De Scengun’un gözleri kısıldı. “ Neden?”

“Babam, uyku değersiz bir vakit kaybıdır der.” dedi Arturo, “Beni de bu şekilde yetiştirdi.”
De Scengun’un nadir görünen gülümselerinden biri belirdi yüzünde, sonra gülümsemesi silinip normal bir şekilde Arturoya doğru döndü.“ O vakit yarın aynı saatte yine burda ol De Le Vaq!”
Arturo’nun yüzü aydınlandı. “Emredersiniz efendim!”

Ertesi gün, De Scengun geldiğinde Arturo yine oradaydı. Ondan sonraki günde, sonraki haftalar, aylar boyunca bu şekilde devam etti. De Scengun birkaç kez işleri dolayısıyla gelemediği zamanlarda, De Felian’a kontrol ettirdiğinde Arturo’nun hep orada olduğunu öğrenmişti. Gecenin kör karanlığından, sabahın ilk ışıklarına kadar her gün birlikte çalışıyorlardı.

“ Bu sefer en azından on kılıç olmalı.” dedi Kiligon, sert bir biçimde karşısında duran Arturo’ya emrederek, “Haydi başla.”

“Peki Usta.” dedi Arturo Slembrio’nun panterini açmıştı, kendini zorlayarak kılıçlarını çıkardı, havada on bir kılıç belirmişti. “ Geliyor Usta, büyü yollarını hisset.”

De Scengun, gözlerini kapayıp heykel gibi durdu, birkaç ay önce Arturo ona Slembrio hareli kılıç saldırılarının büyüsel bir iz bıraktığını söylemişti. Bunu denemek için, Arturo’ya emrederek her gün belli saatler arasında ona De Felian’ın imza saldırısını onun üzerinde uygulamasını istemişti. Bu saldırı onun nadir olduğu zayıflıklardan biriydi ve bu saldırıları karşılaması onun için oldukça önemliydi ne kadar baş lider olduğundan beri kavgaya girişmese de büyücüler ile dövüş yakındı.

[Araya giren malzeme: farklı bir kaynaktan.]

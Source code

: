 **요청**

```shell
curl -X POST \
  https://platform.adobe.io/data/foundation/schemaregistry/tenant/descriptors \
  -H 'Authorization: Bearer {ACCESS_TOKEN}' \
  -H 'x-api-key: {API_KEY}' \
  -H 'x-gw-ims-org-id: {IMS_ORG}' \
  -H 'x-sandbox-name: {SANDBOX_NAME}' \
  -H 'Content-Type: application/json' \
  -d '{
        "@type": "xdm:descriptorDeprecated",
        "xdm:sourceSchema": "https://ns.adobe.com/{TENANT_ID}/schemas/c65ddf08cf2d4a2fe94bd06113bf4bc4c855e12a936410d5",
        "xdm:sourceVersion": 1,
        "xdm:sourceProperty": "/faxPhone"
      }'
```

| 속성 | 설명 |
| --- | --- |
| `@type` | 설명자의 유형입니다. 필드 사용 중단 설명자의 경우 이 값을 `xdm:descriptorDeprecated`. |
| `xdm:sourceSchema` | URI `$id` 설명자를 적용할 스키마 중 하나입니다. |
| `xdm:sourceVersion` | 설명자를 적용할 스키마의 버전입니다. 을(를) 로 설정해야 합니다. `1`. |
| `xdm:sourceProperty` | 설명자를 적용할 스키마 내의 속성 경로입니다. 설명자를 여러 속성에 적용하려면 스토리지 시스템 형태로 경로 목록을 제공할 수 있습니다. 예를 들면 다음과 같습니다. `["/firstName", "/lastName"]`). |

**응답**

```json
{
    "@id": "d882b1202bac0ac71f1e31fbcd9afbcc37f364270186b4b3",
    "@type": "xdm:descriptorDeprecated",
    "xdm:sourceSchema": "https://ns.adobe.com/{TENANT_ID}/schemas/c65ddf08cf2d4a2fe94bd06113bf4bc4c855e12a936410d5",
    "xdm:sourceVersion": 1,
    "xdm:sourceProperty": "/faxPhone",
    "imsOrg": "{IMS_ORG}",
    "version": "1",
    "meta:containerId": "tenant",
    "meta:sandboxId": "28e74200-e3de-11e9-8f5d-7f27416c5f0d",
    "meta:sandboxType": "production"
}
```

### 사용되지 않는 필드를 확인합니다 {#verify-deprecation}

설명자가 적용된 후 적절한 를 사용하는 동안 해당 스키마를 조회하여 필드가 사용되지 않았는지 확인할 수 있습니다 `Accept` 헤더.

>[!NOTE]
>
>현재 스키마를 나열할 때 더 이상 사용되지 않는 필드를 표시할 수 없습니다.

İlk başta bunun bir saçmalık olduğunu düşünmüştü, lakin saldırılar üzerine sürekli gelmeye başlayınca önce saldırının bir kokusu olduğunu ardından büyülerin izlerinin olduğunu fark etmişti. Bunu da Arturo’nun olağanca telkinleriyle yapmıştı. İlk başta sessiz sakin süklüm püklüm görünen çocuk zaman içerisinde kendini gösterebilen güzel cevaplar veren birine dönüşmüştü.

“ Slembrio ile büyü birbirine zıt değil bilakis iç içe olmalı.” demişti ona Arturo, bir antrenman sırasındaki kısa oturmalarında “Zira beslendiğiniz kaynak mataryel aynı.”

Bu sözler De Scengun’un kafasında şimşekler çaktırmış, ilk baş lider olduğundaki şahit olduğu o vahşi görüntüyü zihninde uyandırmıştı. Shiliak ile o yaratığın bir bağı olma olasılığı kafasında belli bir soru işaretleri oluşturmuştu bunun için ise De Felian’a güveniyordu.
Üzerine gelen on bir kılıcın altısından rahatça kaçabilmiş üçünü ince sıyrıklarla atlatabilmiş lakin bir tanesini bacağına bir tanesini de karnına saplanmasına engel olamamıştı. Çok da acı hissetmeden karnından akan kana bakarken, Arturo sevinçle yanına geldi, ellerindeki parlaklıkla De Scengun’u iyileştirmeye hazırdı.

“Çok iyi Usta.” dedi sevinçle, “Sadece ikisi ciddi hasar verebildi sana.”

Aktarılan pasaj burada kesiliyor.